Hi, my name is Dr. Corey Wilson, here at Meadowmont Dentistry. I wanted to talk to you today for just a moment about something that I feel like is probably the most important thing that we do here at Meadowmont. And believe it or not, it has nothing to do with teeth, or gums, or electric toothbrushes, or dental floss, or veneers and crowns or anything like that at all. So, what is this most important thing that I’m talking about? Oral cancer screenings. Now, just a moment ago, you saw me doing a quick exam on Miss Emily. The exam takes about two minutes or so, very quick and easy.
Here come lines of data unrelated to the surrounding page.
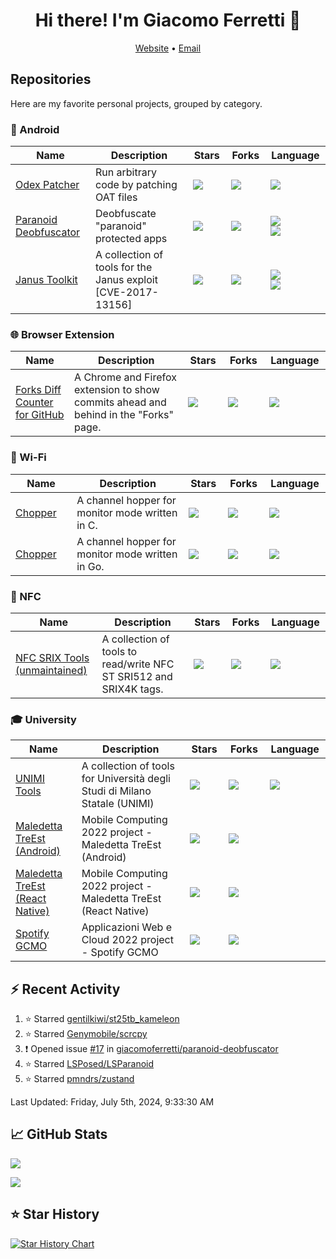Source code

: <h1 align='center'>
  Hi there! I'm Giacomo Ferretti 👋
</h1>
<!--<p align="center">
  <img src="https://komarev.com/ghpvc/?username=giacomoferretti"/>
  <img src="https://img.shields.io/github/followers/giacomoferretti?style=social"/>
</p>-->
<p align="center">
  <a href="https://giacomoferretti.com">Website</a> •
  <a href="mailto:giacomo.ferretti.00@gmail.com">Email</a>
</p>

## Repositories

Here are my favorite personal projects, grouped by category.

<!--
Colors:
 - C 555555 <img src="https://img.shields.io/badge/language-C-555555"/>
 - Go 00ADD8 <img src="https://img.shields.io/badge/language-Go-00ADD8"/>
 - Python 3572A5 <img src="https://img.shields.io/badge/language-Python-3572A5"/>
 - Java B07219 <img src="https://img.shields.io/badge/language-Java-B07219"/>
 - Kotlin A97BFF <img src="https://img.shields.io/badge/language-Kotlin-A97BFF"/>
 - Shell 89E051 <img src="https://img.shields.io/badge/language-Shell-89E051"/>
 - JavaScript F1E05A <img src="https://img.shields.io/badge/language-JavaScript-F1E05A"/>
 - TypeScript 3178C6 <img src="https://img.shields.io/badge/language-TypeScript-3178C6"/>
 - HTML E34C26 <img src="https://img.shields.io/badge/language-HTML-E34C26"/>
 - CSS 563D7C <img src="https://img.shields.io/badge/language-CSS-563D7C"/>
-->

### 🤖 Android

<table>
  <thead>
    <tr>
      <th width=500>Name</th>
      <th width=2000>Description</th>
      <th width=200>Stars</th>
      <th width=200>Forks</th>
      <th width=200>Language</th>
    </tr>
  </thead>
  <tbody>
    <tr>
      <td><a href="https://github.com/giacomoferretti/odex-patcher">Odex Patcher</a></td>
      <td>Run arbitrary code by patching OAT files</td>
      <td><img src="https://img.shields.io/github/stars/giacomoferretti/odex-patcher"/></td>
      <td><img src="https://img.shields.io/github/forks/giacomoferretti/odex-patcher"/></td>
      <td><img src="https://img.shields.io/badge/language-Kotlin-A97BFF"/></td>
    </tr>
    <tr>
      <td><a href="https://github.com/giacomoferretti/paranoid-deobfuscator">Paranoid Deobfuscator</a></td>
      <td>Deobfuscate "paranoid" protected apps</td>
      <td><img src="https://img.shields.io/github/stars/giacomoferretti/paranoid-deobfuscator"/></td>
      <td><img src="https://img.shields.io/github/forks/giacomoferretti/paranoid-deobfuscator"/></td>
      <td><img src="https://img.shields.io/badge/language-Python-3572A5"/><br/><img src="https://img.shields.io/badge/language-Java-B07219"/></td>
    </tr>
    <!--<tr>
      <td><a href="https://github.com/giacomoferretti/sara">SARA</a></td>
      <td>SARA - Single Activity Resourceless Apps</td>
      <td><img src="https://img.shields.io/github/stars/giacomoferretti/sara"/></td>
      <td><img src="https://img.shields.io/github/forks/giacomoferretti/sara"/></td>
      <td><img src="https://img.shields.io/badge/language-Kotlin-A97BFF"/></td>
    </tr>-->
    <tr>
      <td><a href="https://github.com/giacomoferretti/janus-toolkit">Janus Toolkit</a></td>
      <td>A collection of tools for the Janus exploit [CVE-2017-13156]</td>
      <td><img src="https://img.shields.io/github/stars/giacomoferretti/janus-toolkit"/></td>
      <td><img src="https://img.shields.io/github/forks/giacomoferretti/janus-toolkit"/></td>
      <td><img src="https://img.shields.io/badge/language-Python-3572A5"/><br/><img src="https://img.shields.io/badge/language-Go-00ADD8"/></td>
    </tr>
    <!--<tr>
      <td><a href="https://github.com/giacomoferretti/apk-modding-tools">APK Modding Tools</a></td>
      <td>A collection of tools for modding Android applications</td>
      <td><img src="https://img.shields.io/github/stars/giacomoferretti/apk-modding-tools"/></td>
      <td><img src="https://img.shields.io/github/forks/giacomoferretti/apk-modding-tools"/></td>
      <td><img src="https://img.shields.io/badge/language-Shell-89E051"/></td>
    </tr>-->
  </tbody>
</table>

### 🌐 Browser Extension

<table>
  <thead>
    <tr>
      <th width=500>Name</th>
      <th width=2000>Description</th>
      <th width=200>Stars</th>
      <th width=200>Forks</th>
      <th width=200>Language</th>
    </tr>
  </thead>
  <tbody>
    <tr>
      <td><a href="https://github.com/giacomoferretti/forks-diff">Forks Diff Counter for GitHub</a></td>
      <td>A Chrome and Firefox extension to show commits ahead and behind in the "Forks" page.</td>
      <td><img src="https://img.shields.io/github/stars/giacomoferretti/forks-diff"/></td>
      <td><img src="https://img.shields.io/github/forks/giacomoferretti/forks-diff"/></td>
      <td><img src="https://img.shields.io/badge/language-JavaScript-F1E05A"/></td>
    </tr>
  </tbody>
</table>

<!--
### ⚛️ React

<table>
  <thead>
    <tr>
      <th width=500>Name</th>
      <th width=2000>Description</th>
      <th width=200>Stars</th>
      <th width=200>Forks</th>
      <th width=200>Language</th>
    </tr>
  </thead>
  <tbody>
    <tr>
      <td><a href="https://github.com/giacomoferretti/vite-starter">Vite Starter</a></td>
      <td>Vite React starter project with TailwindCSS and TypeScript.</td>
      <td><img src="https://img.shields.io/github/stars/giacomoferretti/vite-starter"/></td>
      <td><img src="https://img.shields.io/github/forks/giacomoferretti/vite-starter"/></td>
      <td><img src="https://img.shields.io/badge/language-TypeScript-3178C6"/></td>
    </tr>
  </tbody>
</table>
-->

### 📶 Wi-Fi

<table>
  <thead>
    <tr>
      <th width=500>Name</th>
      <th width=2000>Description</th>
      <th width=200>Stars</th>
      <th width=200>Forks</th>
      <th width=200>Language</th>
    </tr>
  </thead>
  <tbody>
    <tr>
      <td><a href="https://github.com/giacomoferretti/chopper">Chopper</a></td>
      <td>A channel hopper for monitor mode written in C.</td>
      <td><img src="https://img.shields.io/github/stars/giacomoferretti/chopper"/></td>
      <td><img src="https://img.shields.io/github/forks/giacomoferretti/chopper"/></td>
      <td><img src="https://img.shields.io/badge/language-C-555555"/></td>
    </tr>
    <tr>
      <td><a href="https://github.com/giacomoferretti/chopper-go">Chopper</a></td>
      <td>A channel hopper for monitor mode written in Go.</td>
      <td><img src="https://img.shields.io/github/stars/giacomoferretti/chopper-go"/></td>
      <td><img src="https://img.shields.io/github/forks/giacomoferretti/chopper-go"/></td>
      <td><img src="https://img.shields.io/badge/language-Go-00ADD8"/></td>
    </tr>
  </tbody>
</table>

### 📶 NFC

<table>
  <thead>
    <tr>
      <th width=500>Name</th>
      <th width=2000>Description</th>
      <th width=200>Stars</th>
      <th width=200>Forks</th>
      <th width=200>Language</th>
    </tr>
  </thead>
  <tbody>
    <tr>
      <td><a href="https://github.com/giacomoferretti/nfc-srix-tools">NFC SRIX Tools (unmaintained)</a></td>
      <td>A collection of tools to read/write NFC ST SRI512 and SRIX4K tags.</td>
      <td><img src="https://img.shields.io/github/stars/giacomoferretti/nfc-srix-tools"/></td>
      <td><img src="https://img.shields.io/github/forks/giacomoferretti/nfc-srix-tools"/></td>
      <td><img src="https://img.shields.io/badge/language-C-555555"/></td>
    </tr>
  </tbody>
</table>

### 🎓 University

<table>
  <thead>
    <tr>
      <th width=500>Name</th>
      <th width=2000>Description</th>
      <th width=200>Stars</th>
      <th width=200>Forks</th>
      <th width=200>Language</th>
    </tr>
  </thead>
  <tbody>
    <tr>
      <td><a href="https://github.com/giacomoferretti/unimi-tools">UNIMI Tools</a></td>
      <td>A collection of tools for Università degli Studi di Milano Statale (UNIMI)</td>
      <td><img src="https://img.shields.io/github/stars/giacomoferretti/unimi-tools"/></td>
      <td><img src="https://img.shields.io/github/forks/giacomoferretti/unimi-tools"/></td>
      <td><img src="https://img.shields.io/badge/language-Python-3572A5"/></td>
    </tr>
    <tr>
      <td><a href="https://github.com/giacomoferretti/mc2022-treest-android">Maledetta TreEst (Android)</a></td>
      <td>Mobile Computing 2022 project - Maledetta TreEst (Android)</td>
      <td><img src="https://img.shields.io/github/stars/giacomoferretti/mc2022-treest-android"/></td>
      <td><img src="https://img.shields.io/github/forks/giacomoferretti/mc2022-treest-android"/></td>
      <td></td>
    </tr>
    <tr>
      <td><a href="https://github.com/giacomoferretti/mc2022-treest-react">Maledetta TreEst (React Native)</a></td>
      <td>Mobile Computing 2022 project - Maledetta TreEst (React Native)</td>
      <td><img src="https://img.shields.io/github/stars/giacomoferretti/mc2022-treest-react"/></td>
      <td><img src="https://img.shields.io/github/forks/giacomoferretti/mc2022-treest-react"/></td>
      <td></td>
    </tr>
    <tr>
      <td><a href="https://github.com/giacomoferretti/awc2022-spotify">Spotify GCMO</a></td>
      <td>Applicazioni Web e Cloud 2022 project - Spotify GCMO</td>
      <td><img src="https://img.shields.io/github/stars/giacomoferretti/awc2022-spotify"/></td>
      <td><img src="https://img.shields.io/github/forks/giacomoferretti/awc2022-spotify"/></td>
      <td></td>
    </tr>
  </tbody>
</table>

## ⚡ Recent Activity

<!--RECENT_ACTIVITY:start-->
1. ⭐ Starred [gentilkiwi/st25tb_kameleon](https://github.com/gentilkiwi/st25tb_kameleon)
2. ⭐ Starred [Genymobile/scrcpy](https://github.com/Genymobile/scrcpy)
3. ❗️ Opened issue [#17](https://github.com/giacomoferretti/paranoid-deobfuscator/issues/17) in [giacomoferretti/paranoid-deobfuscator](https://github.com/giacomoferretti/paranoid-deobfuscator)
4. ⭐ Starred [LSPosed/LSParanoid](https://github.com/LSPosed/LSParanoid)
5. ⭐ Starred [pmndrs/zustand](https://github.com/pmndrs/zustand)
<!--RECENT_ACTIVITY:end-->

<!--RECENT_ACTIVITY:last_update-->
Last Updated: Friday, July 5th, 2024, 9:33:30 AM
<!--RECENT_ACTIVITY:last_update_end-->

## 📈 GitHub Stats

<p>
  <picture>
    <source media="(prefers-color-scheme: dark)" srcset="https://github-readme-stats.vercel.app/api?username=giacomoferretti&bg_color=00000000&text_color=FFFFFF&icon_color=FFFFFF&show_icons=true&include_all_commits=true&count_private=true&hide_rank=true&hide_title=true">
    <source media="(prefers-color-scheme: light)" srcset="https://github-readme-stats.vercel.app/api?username=giacomoferretti&bg_color=00000000&text_color=000000&icon_color=000000&show_icons=true&include_all_commits=true&count_private=true&hide_rank=true&hide_title=true">
    <img src="https://github-readme-stats.vercel.app/api?username=giacomoferretti&show_icons=true&bg_color=1E192F&title_color=7448FF&text_color=FFFFFF&icon_color=7448FF&hide_border=true&include_all_commits=true&count_private=true&hide_rank=true&hide_title=true">
  </picture>
</p>

<p>
  <picture>
    <source media="(prefers-color-scheme: dark)" srcset="https://github-readme-stats.vercel.app/api/top-langs/?username=giacomoferretti&bg_color=00000000&text_color=FFFFFF&hide=jupyter%20notebook&hide_title=true&layout=compact&langs_count=10">
    <source media="(prefers-color-scheme: light)" srcset="https://github-readme-stats.vercel.app/api/top-langs/?username=giacomoferretti&bg_color=00000000&text_color=000000&hide=jupyter%20notebook&hide_title=true&layout=compact&langs_count=10">
    <img src="https://github-readme-stats.vercel.app/api/top-langs/?username=giacomoferretti&hide=jupyter%20notebook&bg_color=1E192F&title_color=7448FF&text_color=FFFFFF&hide_border=true&layout=compact&langs_count=10">
  </picture>
</p>

## ⭐ Star History

<a href="https://star-history.com/#giacomoferretti/paranoid-deobfuscator&giacomoferretti/odex-patcher&giacomoferretti/nfc-srix-tools&giacomoferretti/ffapi-project&Date">
  <picture>
    <source media="(prefers-color-scheme: dark)" srcset="https://api.star-history.com/svg?repos=giacomoferretti/paranoid-deobfuscator%2Cgiacomoferretti%2Fodex-patcher%2Cgiacomoferretti%2Fnfc-srix-tools%2Cgiacomoferretti%2Fffapi-project&type=Date&theme=dark">
    <source media="(prefers-color-scheme: light)" srcset="https://api.star-history.com/svg?repos=giacomoferretti/paranoid-deobfuscator%2Cgiacomoferretti%2Fodex-patcher%2Cgiacomoferretti%2Fnfc-srix-tools%2Cgiacomoferretti%2Fffapi-project&type=Date">
    <img alt="Star History Chart" src="https://api.star-history.com/svg?repos=giacomoferretti/paranoid-deobfuscator%2Cgiacomoferretti%2Fodex-patcher%2Cgiacomoferretti%2Fnfc-srix-tools%2Cgiacomoferretti%2Fffapi-project&type=Date">
  </picture>
</a>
This is our one chance that we really get to not just save a tooth, but potentially save a life.
So let’s look at some interesting statistics for a moment. Believe it or not, every hour of every day in this country someone dies of oral cancer. As you can imagine, early detection, as with any cancer, is certainly critical when it comes to oral cancers. If found early, oral cancers tend to be quite easy to treat and cure. However, if discovered late, oral cancers can be comparatively quite aggressive as compared to other cancers, and sometimes can quickly get out of control and not be able to be fixed or cured. You’re probably wondering, how do we detect oral cancer? This is where VELscope comes in. That’s the technology that you saw me using it at the beginning of the video.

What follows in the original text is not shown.